__Given data__
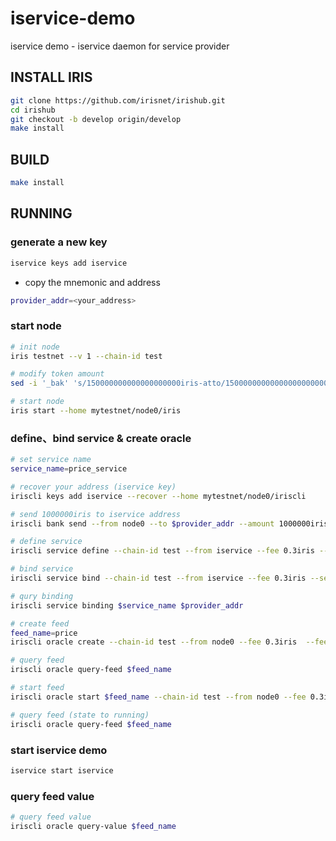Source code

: # iservice-demo
iservice demo - iservice daemon for service provider

## INSTALL IRIS
```bash
git clone https://github.com/irisnet/irishub.git
cd irishub
git checkout -b develop origin/develop
make install
```

## BUILD
```bash
make install
```

## RUNNING

### generate a new key
```bash
iservice keys add iservice
```
* copy the mnemonic and address
```bash
provider_addr=<your_address>
```


### start node
```bash
# init node
iris testnet --v 1 --chain-id test

# modify token amount
sed -i '_bak' 's/150000000000000000000iris-atto/150000000000000000000000000iris-atto/' mytestnet/node0/iris/config/genesis.json

# start node
iris start --home mytestnet/node0/iris
```

### define、bind service & create oracle
```bash
# set service name
service_name=price_service

# recover your address (iservice key)
iriscli keys add iservice --recover --home mytestnet/node0/iriscli

# send 1000000iris to iservice address
iriscli bank send --from node0 --to $provider_addr --amount 1000000iris --chain-id test --fee 0.3iris --commit --home mytestnet/node0/iriscli/

# define service 
iriscli service define --chain-id test --from iservice --fee 0.3iris --name $service_name --description="provide token price" --tags=price --schemas=iservice/service/service_definition.json --commit --home mytestnet/node0/iriscli/

# bind service
iriscli service bind --chain-id test --from iservice --fee 0.3iris --service-name $service_name --deposit=10000iris --pricing iservice/service/service_pricing.json --commit --home mytestnet/node0/iriscli/

# qury binding
iriscli service binding $service_name $provider_addr

# create feed
feed_name=price
iriscli oracle create --chain-id test --from node0 --fee 0.3iris  --feed-name $feed_name --latest-history 10 --service-name $service_name --input "{\"denom\":\"iris\"}" --providers $provider_addr --threshold 1 --service-fee-cap 1iris --timeout 2 --frequency 5 --total -1  --aggregate-func "avg" --value-json-path "price" --commit --home mytestnet/node0/iriscli/

# query feed
iriscli oracle query-feed $feed_name

# start feed  
iriscli oracle start $feed_name --chain-id test --from node0 --fee 0.3iris --commit --home mytestnet/node0/iriscli/

# query feed (state to running)
iriscli oracle query-feed $feed_name
```

### start iservice demo
```bash
iservice start iservice
```

### query feed value
```bash
# query feed value
iriscli oracle query-value $feed_name
```
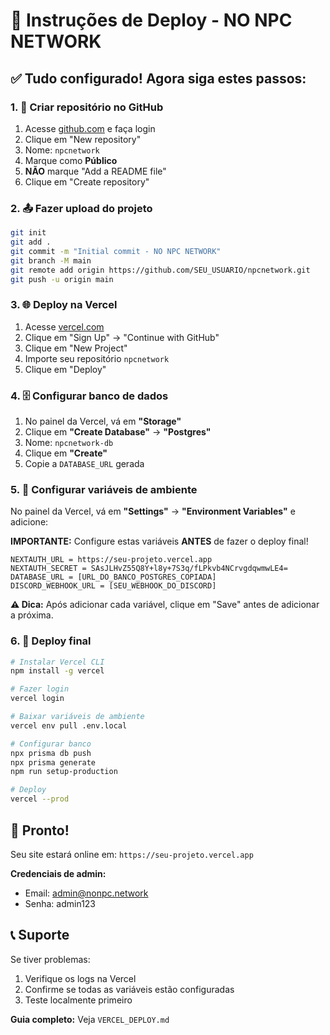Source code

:# 🚀 Instruções de Deploy - NO NPC NETWORK

## ✅ Tudo configurado! Agora siga estes passos:

### 1. 📁 Criar repositório no GitHub
1. Acesse [github.com](https://github.com) e faça login
2. Clique em "New repository"
3. Nome: `npcnetwork`
4. Marque como **Público**
5. **NÃO** marque "Add a README file"
6. Clique em "Create repository"

### 2. 📤 Fazer upload do projeto
```bash
git init
git add .
git commit -m "Initial commit - NO NPC NETWORK"
git branch -M main
git remote add origin https://github.com/SEU_USUARIO/npcnetwork.git
git push -u origin main
```

### 3. 🌐 Deploy na Vercel
1. Acesse [vercel.com](https://vercel.com)
2. Clique em "Sign Up" → "Continue with GitHub"
3. Clique em "New Project"
4. Importe seu repositório `npcnetwork`
5. Clique em "Deploy"

### 4. 🗄️ Configurar banco de dados
1. No painel da Vercel, vá em **"Storage"**
2. Clique em **"Create Database"** → **"Postgres"**
3. Nome: `npcnetwork-db`
4. Clique em **"Create"**
5. Copie a `DATABASE_URL` gerada

### 5. 🔧 Configurar variáveis de ambiente
No painel da Vercel, vá em **"Settings"** → **"Environment Variables"** e adicione:

**IMPORTANTE:** Configure estas variáveis **ANTES** de fazer o deploy final!

```
NEXTAUTH_URL = https://seu-projeto.vercel.app
NEXTAUTH_SECRET = SAsJLHvZ55Q8Y+l8y+7S3q/fLPkvb4NCrvgdqwmwLE4=
DATABASE_URL = [URL_DO_BANCO_POSTGRES_COPIADA]
DISCORD_WEBHOOK_URL = [SEU_WEBHOOK_DO_DISCORD]
```

**⚠️ Dica:** Após adicionar cada variável, clique em "Save" antes de adicionar a próxima.

### 6. 🚀 Deploy final
```bash
# Instalar Vercel CLI
npm install -g vercel

# Fazer login
vercel login

# Baixar variáveis de ambiente
vercel env pull .env.local

# Configurar banco
npx prisma db push
npx prisma generate
npm run setup-production

# Deploy
vercel --prod
```

## 🎉 Pronto!

Seu site estará online em: `https://seu-projeto.vercel.app`

**Credenciais de admin:**
- Email: admin@nonpc.network
- Senha: admin123

## 📞 Suporte

Se tiver problemas:
1. Verifique os logs na Vercel
2. Confirme se todas as variáveis estão configuradas
3. Teste localmente primeiro

**Guia completo:** Veja `VERCEL_DEPLOY.md`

__Task prompt__
Since the pictures don't belong in the copy, copy only the rest of the entries above exactly.

__Answer__
Source code

: # iservice-demo
iservice demo - iservice daemon for service provider

## INSTALL IRIS
```bash
git clone https://github.com/irisnet/irishub.git
cd irishub
git checkout -b develop origin/develop
make install
```

## BUILD
```bash
make install
```

## RUNNING

### generate a new key
```bash
iservice keys add iservice
```
* copy the mnemonic and address
```bash
provider_addr=<your_address>
```


### start node
```bash
# init node
iris testnet --v 1 --chain-id test

# modify token amount
sed -i '_bak' 's/150000000000000000000iris-atto/150000000000000000000000000iris-atto/' mytestnet/node0/iris/config/genesis.json

# start node
iris start --home mytestnet/node0/iris
```

### define、bind service & create oracle
```bash
# set service name
service_name=price_service

# recover your address (iservice key)
iriscli keys add iservice --recover --home mytestnet/node0/iriscli

# send 1000000iris to iservice address
iriscli bank send --from node0 --to $provider_addr --amount 1000000iris --chain-id test --fee 0.3iris --commit --home mytestnet/node0/iriscli/

# define service 
iriscli service define --chain-id test --from iservice --fee 0.3iris --name $service_name --description="provide token price" --tags=price --schemas=iservice/service/service_definition.json --commit --home mytestnet/node0/iriscli/

# bind service
iriscli service bind --chain-id test --from iservice --fee 0.3iris --service-name $service_name --deposit=10000iris --pricing iservice/service/service_pricing.json --commit --home mytestnet/node0/iriscli/

# qury binding
iriscli service binding $service_name $provider_addr

# create feed
feed_name=price
iriscli oracle create --chain-id test --from node0 --fee 0.3iris  --feed-name $feed_name --latest-history 10 --service-name $service_name --input "{\"denom\":\"iris\"}" --providers $provider_addr --threshold 1 --service-fee-cap 1iris --timeout 2 --frequency 5 --total -1  --aggregate-func "avg" --value-json-path "price" --commit --home mytestnet/node0/iriscli/

# query feed
iriscli oracle query-feed $feed_name

# start feed  
iriscli oracle start $feed_name --chain-id test --from node0 --fee 0.3iris --commit --home mytestnet/node0/iriscli/

# query feed (state to running)
iriscli oracle query-feed $feed_name
```

### start iservice demo
```bash
iservice start iservice
```

### query feed value
```bash
# query feed value
iriscli oracle query-value $feed_name
```
Source code

:# 🚀 Instruções de Deploy - NO NPC NETWORK

## ✅ Tudo configurado! Agora siga estes passos:

### 1. 📁 Criar repositório no GitHub
1. Acesse [github.com](https://github.com) e faça login
2. Clique em "New repository"
3. Nome: `npcnetwork`
4. Marque como **Público**
5. **NÃO** marque "Add a README file"
6. Clique em "Create repository"

### 2. 📤 Fazer upload do projeto
```bash
git init
git add .
git commit -m "Initial commit - NO NPC NETWORK"
git branch -M main
git remote add origin https://github.com/SEU_USUARIO/npcnetwork.git
git push -u origin main
```

### 3. 🌐 Deploy na Vercel
1. Acesse [vercel.com](https://vercel.com)
2. Clique em "Sign Up" → "Continue with GitHub"
3. Clique em "New Project"
4. Importe seu repositório `npcnetwork`
5. Clique em "Deploy"

### 4. 🗄️ Configurar banco de dados
1. No painel da Vercel, vá em **"Storage"**
2. Clique em **"Create Database"** → **"Postgres"**
3. Nome: `npcnetwork-db`
4. Clique em **"Create"**
5. Copie a `DATABASE_URL` gerada

### 5. 🔧 Configurar variáveis de ambiente
No painel da Vercel, vá em **"Settings"** → **"Environment Variables"** e adicione:

**IMPORTANTE:** Configure estas variáveis **ANTES** de fazer o deploy final!

```
NEXTAUTH_URL = https://seu-projeto.vercel.app
NEXTAUTH_SECRET = SAsJLHvZ55Q8Y+l8y+7S3q/fLPkvb4NCrvgdqwmwLE4=
DATABASE_URL = [URL_DO_BANCO_POSTGRES_COPIADA]
DISCORD_WEBHOOK_URL = [SEU_WEBHOOK_DO_DISCORD]
```

**⚠️ Dica:** Após adicionar cada variável, clique em "Save" antes de adicionar a próxima.

### 6. 🚀 Deploy final
```bash
# Instalar Vercel CLI
npm install -g vercel

# Fazer login
vercel login

# Baixar variáveis de ambiente
vercel env pull .env.local

# Configurar banco
npx prisma db push
npx prisma generate
npm run setup-production

# Deploy
vercel --prod
```

## 🎉 Pronto!

Seu site estará online em: `https://seu-projeto.vercel.app`

**Credenciais de admin:**
- Email: admin@nonpc.network
- Senha: admin123

## 📞 Suporte

Se tiver problemas:
1. Verifique os logs na Vercel
2. Confirme se todas as variáveis estão configuradas
3. Teste localmente primeiro

**Guia completo:** Veja `VERCEL_DEPLOY.md`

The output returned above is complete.